Alexis Gerard Finger is the author of a text that is a major contribution to any English through drama teacher's library.
It is called, THE MAGIC OF DRAMA and it is published by FULL BLAST Productions, Box 408, Virgil, Ontario, Canada. Please send
for a copy today. The pages are reproducible and a teacher really needs no other resource to guide him/her through years of
stimulating classroom activity.
Here is what Alexis says in her preface: "The text begins with relatively stress-free pair and group impromptu conversation
and discussion activities that provide students with occasions for 'thinking on their feet' with no formal audience to worry
about. Gradually, the activities become more challenging as students engage in debates, improvisations and rehearsed scenes
that are performed for the class. Finally, students write and perform original material for an audience of classmates and,
if desired, invited guests." Elsewhere, she points out that "You do not have to be a professional chef to prepare
and enjoy a good meal" and that her book is a kind of communication book of recipes. Well said. And, it is.
The English Language Center at Drexel University prepares students for academic life at the university. Consequently
the students in Alexis's classes are intermediate or advanced students who are academically oriented. They are either in the
Intensive English Language Program or foreign graduate students looking to improve their communication skills. The class I
saw was comprised of the latter.
Alexis explained that the class is offered free of charge and can be repeated as
often as a student desires. It meets for four hours every week and bears no credit. This situation would seem to be the perfect
basis for a language class because it reduces the pressure on students to perform for grades, but puts the emphasis squarely
on enjoyment of clear communication. No wonder drama is placed in the middle of it. No wonder many students repeat the course
The students had just finished working on The Birdcage and had performed that the previous week in
class. This week, they had read Proof and had gone to see a performance of it at a local professional theater. They had discussed
the play in the previous class and had developed an understtanding of the characters and plot line before going to see the
production, Now, they were coming to class prepared to diiscuss the production and do some role plays.
the class by asking for reactions to the production, the acting, and the stage arrangement. The students responded
noting that sometimes they couldn't see body language and facial expressions because of the positioning of actors on the thrust
stage. Then there was an appraisal of the various performers and their performances. Obviously, the students had come to understand
stage and acting terminology and theatrical expectatons. This part of the discussion revealed that they could converse on
relatively sophistciated subjects with insight and perception and, the most important thing for a language class, articulate
their ideas about the production in English.
After introducing the general discussion of the performance, Alexis changed
the subject to current events and what was happening in the news and in Philadelphia. This, I thought a wonderful way to lead
students to observe and participate in their environment.
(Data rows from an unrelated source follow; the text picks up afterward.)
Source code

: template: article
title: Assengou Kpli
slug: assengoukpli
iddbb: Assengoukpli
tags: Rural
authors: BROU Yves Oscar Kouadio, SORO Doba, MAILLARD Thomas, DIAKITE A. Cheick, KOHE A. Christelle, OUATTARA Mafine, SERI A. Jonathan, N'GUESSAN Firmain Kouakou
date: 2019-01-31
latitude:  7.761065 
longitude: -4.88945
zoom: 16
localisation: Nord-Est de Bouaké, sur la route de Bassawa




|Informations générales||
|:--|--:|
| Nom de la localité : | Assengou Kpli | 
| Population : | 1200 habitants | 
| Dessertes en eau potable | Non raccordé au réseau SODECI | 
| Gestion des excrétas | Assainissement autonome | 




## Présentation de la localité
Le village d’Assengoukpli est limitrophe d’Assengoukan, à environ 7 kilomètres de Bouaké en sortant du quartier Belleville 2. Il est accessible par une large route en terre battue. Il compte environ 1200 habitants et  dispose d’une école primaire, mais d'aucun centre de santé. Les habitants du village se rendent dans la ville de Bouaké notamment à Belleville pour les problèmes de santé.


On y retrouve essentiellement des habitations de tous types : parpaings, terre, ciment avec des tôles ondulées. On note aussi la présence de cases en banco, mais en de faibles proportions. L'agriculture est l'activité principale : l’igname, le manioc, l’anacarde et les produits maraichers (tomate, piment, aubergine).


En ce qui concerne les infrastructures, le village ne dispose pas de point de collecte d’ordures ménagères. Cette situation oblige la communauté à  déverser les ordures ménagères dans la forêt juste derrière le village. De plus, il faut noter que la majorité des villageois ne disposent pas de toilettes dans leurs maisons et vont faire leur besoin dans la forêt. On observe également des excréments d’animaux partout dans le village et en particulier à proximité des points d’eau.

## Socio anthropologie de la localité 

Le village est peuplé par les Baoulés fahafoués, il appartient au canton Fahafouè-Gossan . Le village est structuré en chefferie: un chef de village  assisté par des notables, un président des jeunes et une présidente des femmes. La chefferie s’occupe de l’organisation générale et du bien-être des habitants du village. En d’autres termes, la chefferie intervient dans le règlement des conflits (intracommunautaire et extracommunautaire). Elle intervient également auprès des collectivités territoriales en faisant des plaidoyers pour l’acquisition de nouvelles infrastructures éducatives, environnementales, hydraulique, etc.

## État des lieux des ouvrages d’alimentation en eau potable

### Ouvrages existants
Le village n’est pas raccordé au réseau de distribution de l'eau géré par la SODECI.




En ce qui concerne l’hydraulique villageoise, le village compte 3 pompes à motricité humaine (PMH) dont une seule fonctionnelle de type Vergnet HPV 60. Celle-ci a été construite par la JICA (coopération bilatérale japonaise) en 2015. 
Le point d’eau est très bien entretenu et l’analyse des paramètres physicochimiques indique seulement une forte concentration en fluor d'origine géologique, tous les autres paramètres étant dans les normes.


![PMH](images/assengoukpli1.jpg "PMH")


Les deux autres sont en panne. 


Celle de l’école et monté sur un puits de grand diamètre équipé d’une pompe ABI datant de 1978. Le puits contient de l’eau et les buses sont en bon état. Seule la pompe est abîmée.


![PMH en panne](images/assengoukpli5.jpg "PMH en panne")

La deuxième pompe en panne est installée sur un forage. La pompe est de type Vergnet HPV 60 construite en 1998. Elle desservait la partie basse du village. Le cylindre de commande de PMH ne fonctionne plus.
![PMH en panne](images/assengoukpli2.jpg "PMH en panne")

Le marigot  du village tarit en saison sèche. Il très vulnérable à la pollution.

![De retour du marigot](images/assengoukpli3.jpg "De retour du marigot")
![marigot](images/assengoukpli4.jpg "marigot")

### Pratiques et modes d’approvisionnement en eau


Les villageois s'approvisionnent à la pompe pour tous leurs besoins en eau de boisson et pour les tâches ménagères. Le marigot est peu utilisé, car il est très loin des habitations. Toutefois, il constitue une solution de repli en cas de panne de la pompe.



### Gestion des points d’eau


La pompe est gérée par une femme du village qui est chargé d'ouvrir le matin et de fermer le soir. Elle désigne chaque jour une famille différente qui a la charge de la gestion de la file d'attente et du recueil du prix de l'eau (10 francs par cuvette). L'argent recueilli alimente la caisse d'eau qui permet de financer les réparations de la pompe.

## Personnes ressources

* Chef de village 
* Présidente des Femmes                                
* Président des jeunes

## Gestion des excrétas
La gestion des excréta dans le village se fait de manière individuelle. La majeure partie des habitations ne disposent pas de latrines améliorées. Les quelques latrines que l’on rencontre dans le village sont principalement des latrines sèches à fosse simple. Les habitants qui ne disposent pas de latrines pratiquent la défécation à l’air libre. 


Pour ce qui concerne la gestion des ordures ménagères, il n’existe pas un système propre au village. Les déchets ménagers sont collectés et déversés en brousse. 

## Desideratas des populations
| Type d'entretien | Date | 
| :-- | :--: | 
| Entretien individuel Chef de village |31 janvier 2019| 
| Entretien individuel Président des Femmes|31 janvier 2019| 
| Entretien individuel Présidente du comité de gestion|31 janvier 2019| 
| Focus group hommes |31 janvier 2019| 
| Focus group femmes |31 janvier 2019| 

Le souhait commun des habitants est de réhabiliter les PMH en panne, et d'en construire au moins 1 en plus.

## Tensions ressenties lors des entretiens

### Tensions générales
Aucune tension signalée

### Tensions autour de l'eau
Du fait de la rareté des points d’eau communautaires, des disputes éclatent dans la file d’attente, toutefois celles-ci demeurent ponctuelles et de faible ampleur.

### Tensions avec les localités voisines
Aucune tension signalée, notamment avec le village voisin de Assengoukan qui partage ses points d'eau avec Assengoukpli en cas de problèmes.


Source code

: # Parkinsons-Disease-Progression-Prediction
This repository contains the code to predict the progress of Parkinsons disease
The discussion ranged from politics through economics to science
(the discovery of a comet). As each student commented on current events, Alexis coached their grammar, gently reminding them
of correct structure when their's was a little off. They were also asked if they had any personal concerns or problems they
wanted to address. The approach was exceptionally human and personal without being intrusive.
With the discussion
of current events as a kind of warm up, the topic turned to the order of the day. The class would engage in character interviews.
The students were asked to decide on a character that they wanted to be. One group would be the interviewers, the other, the
character interviewees. Then, the groups would be reversed.
Questions such as: "How do you know so much about mathematics?"
"Could you describe your father and the relationship you had with him?" "How do you feel about your sister, Clair?" all lead
into thoughtful answers "in character".
Such a process is revealing. On the one hand, it is freeing for students because
they must use their imaginations as they speak and, from their interpretation of the characters and the play, fashion responses.
It is not personal, there is no firm "right" or "wrong," so language flows more fluently. However, as it flows, there is the
inevitable new vocabulary word that shows it's head and the grammar points that need to be gently corrected. Words such as
"obsessed," mathematician," "breadwinner" need to be dealt with and explained. Grammar points, especially tenses, need continual
attention as does structure: "Why you were" changes to "Why were you?" and so forth.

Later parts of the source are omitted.